A bullied 14-year-old sends farewell letters to his classmates and vanishes, but when a girl from his school spots him wandering the streets at night, the two begin to build a fragile, secret world of their own.
Teenage mental health and social-media-age bullying inevitably hover over the film… but de Givry is more interested in the adolescent impulse to build an alternate world and retreat inside it.
Goodbye Cruel World 2026
Adieu monde cruel
After skipping school and setting his pet rodent free in the woods outside his town of Lisieux, Normandy, Otto jumps from a high bridge into the river below. The backpack that was presumably meant to help him drown is quickly separated from him, and instead of continuing with his death wish, the poor, drenched lad gets back up at the rocky shore, contemplating his next move.
While walking her dog, Lena spots Otto on one of his nightly bin raids for food, tracking him to the abandoned house with barely working facilities. This friendship between two lonely youngsters gradually blossoms into a romance; their plan to hide out inevitably turns into one in which they both escape across the country, never revealing the truth behind Otto’s disappearance.

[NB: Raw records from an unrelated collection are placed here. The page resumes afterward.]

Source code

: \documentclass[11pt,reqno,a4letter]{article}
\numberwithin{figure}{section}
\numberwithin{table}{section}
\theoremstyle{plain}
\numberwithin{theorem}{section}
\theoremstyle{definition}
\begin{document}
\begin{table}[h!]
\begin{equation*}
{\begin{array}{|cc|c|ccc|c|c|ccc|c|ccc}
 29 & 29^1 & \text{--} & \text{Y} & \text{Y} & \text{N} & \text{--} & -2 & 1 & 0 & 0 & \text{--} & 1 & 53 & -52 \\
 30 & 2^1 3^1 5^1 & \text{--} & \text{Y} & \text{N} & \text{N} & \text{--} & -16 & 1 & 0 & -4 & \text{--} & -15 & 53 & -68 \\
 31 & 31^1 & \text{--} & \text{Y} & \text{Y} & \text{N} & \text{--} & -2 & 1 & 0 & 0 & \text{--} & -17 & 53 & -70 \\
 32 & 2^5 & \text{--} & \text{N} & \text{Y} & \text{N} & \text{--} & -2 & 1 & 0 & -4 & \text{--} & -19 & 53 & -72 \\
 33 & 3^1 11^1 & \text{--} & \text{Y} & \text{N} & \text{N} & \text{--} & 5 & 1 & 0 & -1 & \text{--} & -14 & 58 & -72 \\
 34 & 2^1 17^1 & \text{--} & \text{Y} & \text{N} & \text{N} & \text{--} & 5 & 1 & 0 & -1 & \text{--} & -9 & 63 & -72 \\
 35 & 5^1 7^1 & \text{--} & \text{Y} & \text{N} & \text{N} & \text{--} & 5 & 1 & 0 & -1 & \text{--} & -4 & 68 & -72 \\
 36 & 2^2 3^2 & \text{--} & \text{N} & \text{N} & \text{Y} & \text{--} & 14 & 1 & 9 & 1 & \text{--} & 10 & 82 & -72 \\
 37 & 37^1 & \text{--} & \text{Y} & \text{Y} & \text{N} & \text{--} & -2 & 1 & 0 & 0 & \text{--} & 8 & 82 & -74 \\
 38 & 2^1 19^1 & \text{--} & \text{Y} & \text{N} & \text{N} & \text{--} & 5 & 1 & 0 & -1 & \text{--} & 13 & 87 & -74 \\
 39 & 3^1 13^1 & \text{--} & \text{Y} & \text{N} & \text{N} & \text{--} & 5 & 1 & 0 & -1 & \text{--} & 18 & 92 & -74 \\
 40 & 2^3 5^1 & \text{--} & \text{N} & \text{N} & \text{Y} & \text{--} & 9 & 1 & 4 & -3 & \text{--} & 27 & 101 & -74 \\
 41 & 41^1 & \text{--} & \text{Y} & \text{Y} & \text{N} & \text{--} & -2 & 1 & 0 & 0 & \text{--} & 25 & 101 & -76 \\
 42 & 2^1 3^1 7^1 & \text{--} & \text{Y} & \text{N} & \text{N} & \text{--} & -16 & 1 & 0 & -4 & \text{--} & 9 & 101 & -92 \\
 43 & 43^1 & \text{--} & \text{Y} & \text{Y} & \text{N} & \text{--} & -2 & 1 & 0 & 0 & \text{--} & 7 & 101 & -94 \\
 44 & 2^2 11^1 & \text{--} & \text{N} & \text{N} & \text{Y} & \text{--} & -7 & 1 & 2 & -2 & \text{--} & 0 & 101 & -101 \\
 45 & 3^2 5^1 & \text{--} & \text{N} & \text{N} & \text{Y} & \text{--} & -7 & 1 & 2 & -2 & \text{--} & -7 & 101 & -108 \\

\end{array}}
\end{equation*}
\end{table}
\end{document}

Goodbye Cruel World is a remarkably assured debut feature overall, ending on an especially beautiful note both visually and aurally — composer Arnaud Toulo’s melodies are a consistent highlight of the film’s texture. Director Felix de Givry shows great promise as a maker of intimate, humanist works, where troubled souls are swept along by the currents of time as they try to make sense of themselves and their world.